How do UBC’s bureaucratic and institutional structures perpetuate ableist assumptions such as burden discourse?
Burden discourse is when disabled bodies don’t feel entitled to ask for support. This can be due to language use, interpersonal interactions, and/or structures in the institution, which is what this article will focus on.
It is critical to look closely at how bureaucratic architecture and institutional structures influence and shape our experience at UBC as disabled students and allies. Not only is this necessary to better understand and identify how the institution affects our bodies, but it is imperative to analyze how UBC views, understands, and enforces the role of disabled bodies in the institution.

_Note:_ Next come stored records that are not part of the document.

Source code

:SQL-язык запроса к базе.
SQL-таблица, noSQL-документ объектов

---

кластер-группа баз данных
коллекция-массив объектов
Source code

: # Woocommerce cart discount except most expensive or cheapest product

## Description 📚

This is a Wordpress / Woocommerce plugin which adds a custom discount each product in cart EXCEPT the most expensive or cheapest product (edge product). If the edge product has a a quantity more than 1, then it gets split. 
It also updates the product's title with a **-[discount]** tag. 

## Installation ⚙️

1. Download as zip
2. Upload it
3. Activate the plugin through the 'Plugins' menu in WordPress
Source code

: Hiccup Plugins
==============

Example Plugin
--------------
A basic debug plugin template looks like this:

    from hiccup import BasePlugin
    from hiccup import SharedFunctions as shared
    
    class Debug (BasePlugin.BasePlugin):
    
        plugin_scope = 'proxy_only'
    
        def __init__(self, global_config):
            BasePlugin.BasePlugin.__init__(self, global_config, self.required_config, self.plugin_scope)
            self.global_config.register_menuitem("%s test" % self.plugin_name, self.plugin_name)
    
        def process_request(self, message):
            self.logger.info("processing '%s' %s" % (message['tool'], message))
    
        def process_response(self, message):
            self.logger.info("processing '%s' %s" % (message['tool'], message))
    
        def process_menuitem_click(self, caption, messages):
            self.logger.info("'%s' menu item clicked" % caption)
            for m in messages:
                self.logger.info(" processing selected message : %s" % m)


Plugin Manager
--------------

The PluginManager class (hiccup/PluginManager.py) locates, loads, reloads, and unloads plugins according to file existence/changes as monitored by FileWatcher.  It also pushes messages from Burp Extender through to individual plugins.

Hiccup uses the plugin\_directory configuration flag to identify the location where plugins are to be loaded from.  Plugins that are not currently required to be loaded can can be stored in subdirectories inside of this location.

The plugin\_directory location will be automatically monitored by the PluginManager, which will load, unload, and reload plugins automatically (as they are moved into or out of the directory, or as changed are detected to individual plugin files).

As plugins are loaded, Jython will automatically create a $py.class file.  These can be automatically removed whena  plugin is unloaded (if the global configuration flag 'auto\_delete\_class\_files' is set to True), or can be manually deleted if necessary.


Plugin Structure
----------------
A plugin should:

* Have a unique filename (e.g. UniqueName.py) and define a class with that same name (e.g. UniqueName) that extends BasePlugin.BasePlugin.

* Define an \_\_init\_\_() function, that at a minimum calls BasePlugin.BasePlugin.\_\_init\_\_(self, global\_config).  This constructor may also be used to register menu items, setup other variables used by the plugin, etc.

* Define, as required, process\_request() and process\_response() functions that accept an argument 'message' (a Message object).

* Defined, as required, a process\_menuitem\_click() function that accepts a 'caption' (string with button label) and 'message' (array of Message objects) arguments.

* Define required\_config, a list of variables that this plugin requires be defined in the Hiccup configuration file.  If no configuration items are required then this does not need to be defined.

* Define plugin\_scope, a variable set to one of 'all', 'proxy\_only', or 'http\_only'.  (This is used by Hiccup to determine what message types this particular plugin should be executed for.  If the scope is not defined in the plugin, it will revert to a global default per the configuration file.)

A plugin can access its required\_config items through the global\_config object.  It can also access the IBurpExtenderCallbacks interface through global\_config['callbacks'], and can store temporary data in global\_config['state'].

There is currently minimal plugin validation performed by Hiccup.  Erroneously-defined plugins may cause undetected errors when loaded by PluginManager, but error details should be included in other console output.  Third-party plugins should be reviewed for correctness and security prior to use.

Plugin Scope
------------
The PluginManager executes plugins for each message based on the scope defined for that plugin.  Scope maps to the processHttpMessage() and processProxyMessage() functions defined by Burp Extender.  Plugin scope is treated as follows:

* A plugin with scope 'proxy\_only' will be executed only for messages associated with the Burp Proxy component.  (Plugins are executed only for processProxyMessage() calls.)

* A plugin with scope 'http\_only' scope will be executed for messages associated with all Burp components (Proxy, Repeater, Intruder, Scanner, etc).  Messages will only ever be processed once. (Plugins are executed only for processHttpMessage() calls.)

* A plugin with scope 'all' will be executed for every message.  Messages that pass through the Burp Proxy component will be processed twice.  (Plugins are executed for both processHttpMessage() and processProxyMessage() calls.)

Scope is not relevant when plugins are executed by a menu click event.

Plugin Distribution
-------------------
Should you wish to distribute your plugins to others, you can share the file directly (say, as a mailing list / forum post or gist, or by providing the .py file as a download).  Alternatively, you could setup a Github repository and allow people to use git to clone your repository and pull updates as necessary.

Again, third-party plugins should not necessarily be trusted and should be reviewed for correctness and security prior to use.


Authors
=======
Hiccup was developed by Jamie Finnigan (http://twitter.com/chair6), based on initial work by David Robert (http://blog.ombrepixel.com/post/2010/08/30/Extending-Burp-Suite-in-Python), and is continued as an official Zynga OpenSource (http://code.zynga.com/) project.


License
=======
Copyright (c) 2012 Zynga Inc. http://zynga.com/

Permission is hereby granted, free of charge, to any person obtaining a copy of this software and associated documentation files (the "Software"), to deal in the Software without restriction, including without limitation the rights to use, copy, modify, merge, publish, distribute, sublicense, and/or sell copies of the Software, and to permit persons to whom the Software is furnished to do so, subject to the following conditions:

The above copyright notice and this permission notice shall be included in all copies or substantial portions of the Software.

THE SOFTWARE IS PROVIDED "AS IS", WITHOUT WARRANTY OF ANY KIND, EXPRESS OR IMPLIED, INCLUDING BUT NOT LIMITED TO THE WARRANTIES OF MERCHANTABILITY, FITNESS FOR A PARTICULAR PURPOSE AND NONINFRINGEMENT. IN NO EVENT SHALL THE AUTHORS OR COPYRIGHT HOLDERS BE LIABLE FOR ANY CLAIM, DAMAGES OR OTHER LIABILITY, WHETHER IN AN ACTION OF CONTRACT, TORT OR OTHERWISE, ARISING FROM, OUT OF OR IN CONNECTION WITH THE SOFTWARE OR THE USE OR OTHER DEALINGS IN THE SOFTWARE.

Although UBC’s primary source of disability support, Access and Diversity (A&D), provides necessary guidance, it also has much room for improvement. For instance, during my first visit to A&D, I was asked what accommodations I need to have “success” at UBC. At the time, I asked for exam accommodations because it was the only support they had mentioned was available. In my following years at UBC I’ve learnt that there are many more resources available, such as bursaries, scholarships, hired note-takers, and computer programs. Because we live in an ableist society (ableism is the “discrimination or prejudice against individuals with disabilities”, see this Social Justice Synonyms article for more information on ableism), I did not know that I was entitled to ask for further resources. I was not aware of the huge range of support available and that I in fact deserved and was well entitled to these services.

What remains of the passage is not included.